:: What to work on ::
Repeat the entries below exactly and in full.

::: Record set

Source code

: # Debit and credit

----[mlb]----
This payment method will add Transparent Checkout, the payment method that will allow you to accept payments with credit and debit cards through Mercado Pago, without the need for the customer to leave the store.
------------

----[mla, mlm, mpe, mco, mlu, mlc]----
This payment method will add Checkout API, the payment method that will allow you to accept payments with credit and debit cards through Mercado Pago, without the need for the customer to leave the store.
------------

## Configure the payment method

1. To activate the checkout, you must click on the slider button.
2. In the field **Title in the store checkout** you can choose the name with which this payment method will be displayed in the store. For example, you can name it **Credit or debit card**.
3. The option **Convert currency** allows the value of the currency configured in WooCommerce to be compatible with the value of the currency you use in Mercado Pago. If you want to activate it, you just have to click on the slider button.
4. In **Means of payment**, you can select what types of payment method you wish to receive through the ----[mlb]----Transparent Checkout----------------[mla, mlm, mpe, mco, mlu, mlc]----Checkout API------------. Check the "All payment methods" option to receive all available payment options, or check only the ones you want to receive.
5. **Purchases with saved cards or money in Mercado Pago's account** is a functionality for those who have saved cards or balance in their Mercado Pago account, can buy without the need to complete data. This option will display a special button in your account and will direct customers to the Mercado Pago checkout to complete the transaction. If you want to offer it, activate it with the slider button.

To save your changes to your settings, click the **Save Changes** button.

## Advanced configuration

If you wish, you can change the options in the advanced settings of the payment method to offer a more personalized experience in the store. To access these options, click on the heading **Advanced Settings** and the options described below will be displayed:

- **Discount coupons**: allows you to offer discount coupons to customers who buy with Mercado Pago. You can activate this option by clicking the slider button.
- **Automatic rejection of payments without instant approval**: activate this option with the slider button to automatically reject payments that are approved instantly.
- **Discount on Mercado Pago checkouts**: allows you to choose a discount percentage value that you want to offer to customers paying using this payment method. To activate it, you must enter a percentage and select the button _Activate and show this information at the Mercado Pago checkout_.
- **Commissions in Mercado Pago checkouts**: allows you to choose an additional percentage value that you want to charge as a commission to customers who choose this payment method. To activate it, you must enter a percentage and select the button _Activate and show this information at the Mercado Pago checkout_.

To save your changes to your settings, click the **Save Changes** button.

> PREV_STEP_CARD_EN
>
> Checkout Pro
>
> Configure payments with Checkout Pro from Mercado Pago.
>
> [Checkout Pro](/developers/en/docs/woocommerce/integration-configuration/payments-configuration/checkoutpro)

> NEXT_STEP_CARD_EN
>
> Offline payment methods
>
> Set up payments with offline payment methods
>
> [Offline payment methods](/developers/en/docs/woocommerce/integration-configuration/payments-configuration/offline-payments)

::::::

:: Answer for the task ::
Source code

: # Debit and credit

----[mlb]----
This payment method will add Transparent Checkout, the payment method that will allow you to accept payments with credit and debit cards through Mercado Pago, without the need for the customer to leave the store.
------------

----[mla, mlm, mpe, mco, mlu, mlc]----
This payment method will add Checkout API, the payment method that will allow you to accept payments with credit and debit cards through Mercado Pago, without the need for the customer to leave the store.
------------

## Configure the payment method

1. To activate the checkout, you must click on the slider button.
2. In the field **Title in the store checkout** you can choose the name with which this payment method will be displayed in the store. For example, you can name it **Credit or debit card**.
3. The option **Convert currency** allows the value of the currency configured in WooCommerce to be compatible with the value of the currency you use in Mercado Pago. If you want to activate it, you just have to click on the slider button.
4. In **Means of payment**, you can select what types of payment method you wish to receive through the ----[mlb]----Transparent Checkout----------------[mla, mlm, mpe, mco, mlu, mlc]----Checkout API------------. Check the "All payment methods" option to receive all available payment options, or check only the ones you want to receive.
5. **Purchases with saved cards or money in Mercado Pago's account** is a functionality for those who have saved cards or balance in their Mercado Pago account, can buy without the need to complete data. This option will display a special button in your account and will direct customers to the Mercado Pago checkout to complete the transaction. If you want to offer it, activate it with the slider button.

To save your changes to your settings, click the **Save Changes** button.

## Advanced configuration

If you wish, you can change the options in the advanced settings of the payment method to offer a more personalized experience in the store. To access these options, click on the heading **Advanced Settings** and the options described below will be displayed:

- **Discount coupons**: allows you to offer discount coupons to customers who buy with Mercado Pago. You can activate this option by clicking the slider button.
- **Automatic rejection of payments without instant approval**: activate this option with the slider button to automatically reject payments that are approved instantly.
- **Discount on Mercado Pago checkouts**: allows you to choose a discount percentage value that you want to offer to customers paying using this payment method. To activate it, you must enter a percentage and select the button _Activate and show this information at the Mercado Pago checkout_.
- **Commissions in Mercado Pago checkouts**: allows you to choose an additional percentage value that you want to charge as a commission to customers who choose this payment method. To activate it, you must enter a percentage and select the button _Activate and show this information at the Mercado Pago checkout_.

To save your changes to your settings, click the **Save Changes** button.

> PREV_STEP_CARD_EN
>
> Checkout Pro
>
> Configure payments with Checkout Pro from Mercado Pago.
>
> [Checkout Pro](/developers/en/docs/woocommerce/integration-configuration/payments-configuration/checkoutpro)

> NEXT_STEP_CARD_EN
>
> Offline payment methods
>
> Set up payments with offline payment methods
>
> [Offline payment methods](/developers/en/docs/woocommerce/integration-configuration/payments-configuration/offline-payments)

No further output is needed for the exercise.